GTI has an unusually large bet on Quake. GTI's main business is buying software titles from small developers like id, then pumping those titles into its distribution pipeline. A successful Quake could further bolster its position as the dominant distributor of computer games. Already, GTI is the primary distributor of game titles to 2,000 Wal-Mart stores and nearly 700 Target stores.
But the aggressive effort to build a distribution powerhouse has been expensive.
"They blew through $50 million in cash last quarter," says Bracken. "You might call that financing for growth. But in GTI's case, they've done a fantastic job simply by outbidding their competitors on product. The advance royalties GTI was paying were just
Bracken says GTI's deal to pay id an outrageous 30% of their Quake take is par for the course.

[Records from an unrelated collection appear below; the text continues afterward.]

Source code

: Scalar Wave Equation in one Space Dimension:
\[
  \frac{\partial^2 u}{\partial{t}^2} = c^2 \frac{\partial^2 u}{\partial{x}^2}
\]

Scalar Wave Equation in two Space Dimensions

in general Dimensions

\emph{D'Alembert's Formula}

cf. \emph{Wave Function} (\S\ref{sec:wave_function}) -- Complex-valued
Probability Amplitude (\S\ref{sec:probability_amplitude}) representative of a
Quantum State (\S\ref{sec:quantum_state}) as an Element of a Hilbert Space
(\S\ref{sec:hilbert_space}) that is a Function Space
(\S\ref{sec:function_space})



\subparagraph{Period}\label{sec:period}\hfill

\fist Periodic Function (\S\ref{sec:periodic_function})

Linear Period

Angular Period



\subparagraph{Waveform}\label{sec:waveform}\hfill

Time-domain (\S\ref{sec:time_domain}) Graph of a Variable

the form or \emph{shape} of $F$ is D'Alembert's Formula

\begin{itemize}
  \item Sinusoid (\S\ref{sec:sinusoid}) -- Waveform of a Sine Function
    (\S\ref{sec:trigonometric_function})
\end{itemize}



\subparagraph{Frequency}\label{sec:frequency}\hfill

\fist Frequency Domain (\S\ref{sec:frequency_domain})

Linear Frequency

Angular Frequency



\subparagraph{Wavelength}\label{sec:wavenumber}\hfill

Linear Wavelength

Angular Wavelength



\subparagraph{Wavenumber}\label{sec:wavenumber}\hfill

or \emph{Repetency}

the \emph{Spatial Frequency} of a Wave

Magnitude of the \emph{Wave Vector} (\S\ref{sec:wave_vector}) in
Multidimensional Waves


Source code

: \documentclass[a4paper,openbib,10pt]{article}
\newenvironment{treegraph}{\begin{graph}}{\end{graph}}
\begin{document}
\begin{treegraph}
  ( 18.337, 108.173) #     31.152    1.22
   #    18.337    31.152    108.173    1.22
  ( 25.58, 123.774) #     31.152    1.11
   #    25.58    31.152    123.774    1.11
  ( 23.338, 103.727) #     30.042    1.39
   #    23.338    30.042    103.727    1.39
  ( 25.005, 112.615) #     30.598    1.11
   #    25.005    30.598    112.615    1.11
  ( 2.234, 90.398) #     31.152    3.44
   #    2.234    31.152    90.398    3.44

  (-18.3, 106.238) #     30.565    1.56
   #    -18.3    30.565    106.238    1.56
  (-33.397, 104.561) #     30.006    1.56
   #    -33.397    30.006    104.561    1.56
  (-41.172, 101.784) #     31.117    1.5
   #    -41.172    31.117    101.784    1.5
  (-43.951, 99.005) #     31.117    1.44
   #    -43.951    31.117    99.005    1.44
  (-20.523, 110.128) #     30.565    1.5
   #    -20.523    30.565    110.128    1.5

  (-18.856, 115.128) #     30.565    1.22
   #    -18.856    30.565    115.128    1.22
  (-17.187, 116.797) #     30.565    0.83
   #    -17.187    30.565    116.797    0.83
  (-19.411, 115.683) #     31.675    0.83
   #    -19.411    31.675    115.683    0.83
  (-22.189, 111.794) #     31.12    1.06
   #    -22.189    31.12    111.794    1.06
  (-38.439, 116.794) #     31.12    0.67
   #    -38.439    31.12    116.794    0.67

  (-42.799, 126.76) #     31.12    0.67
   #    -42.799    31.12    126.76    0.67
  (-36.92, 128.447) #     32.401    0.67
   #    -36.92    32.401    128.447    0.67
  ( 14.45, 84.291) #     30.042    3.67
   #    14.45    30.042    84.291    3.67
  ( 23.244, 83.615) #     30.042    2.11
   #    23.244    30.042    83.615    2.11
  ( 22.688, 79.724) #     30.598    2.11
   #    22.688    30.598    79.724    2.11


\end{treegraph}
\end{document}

GTI needs lots of cash to make such deals. When the company revealed a relatively cash-poor position in its third quarter earnings release November 5, investors jumped ship and the stock plunged 24%, from $18 to the $13 range. In the face of such figures, GTI was forced to abort its plans for a secondary offering that would have raised badly needed cash.
GTI did not return calls for comment.
"Those cash numbers made investors suspicious about what was going on and how the company was financing their growth," says Bracken. "It also seemed that they were stuffing their distribution channels with unsold product."
If that weren't enough, chairman of the board Joseph J. Cayre unloaded 200,000 shares of the company in the last two weeks of August, netting a cool $3.7 million. The end game with GTI, beyond the vicissitudes at id, may well be more doom and gloom.
"They need to acquire new properties," says Bracken. "If you can't bring on other developers and one is going south, well, if it isn't game over, at least it's a tilt."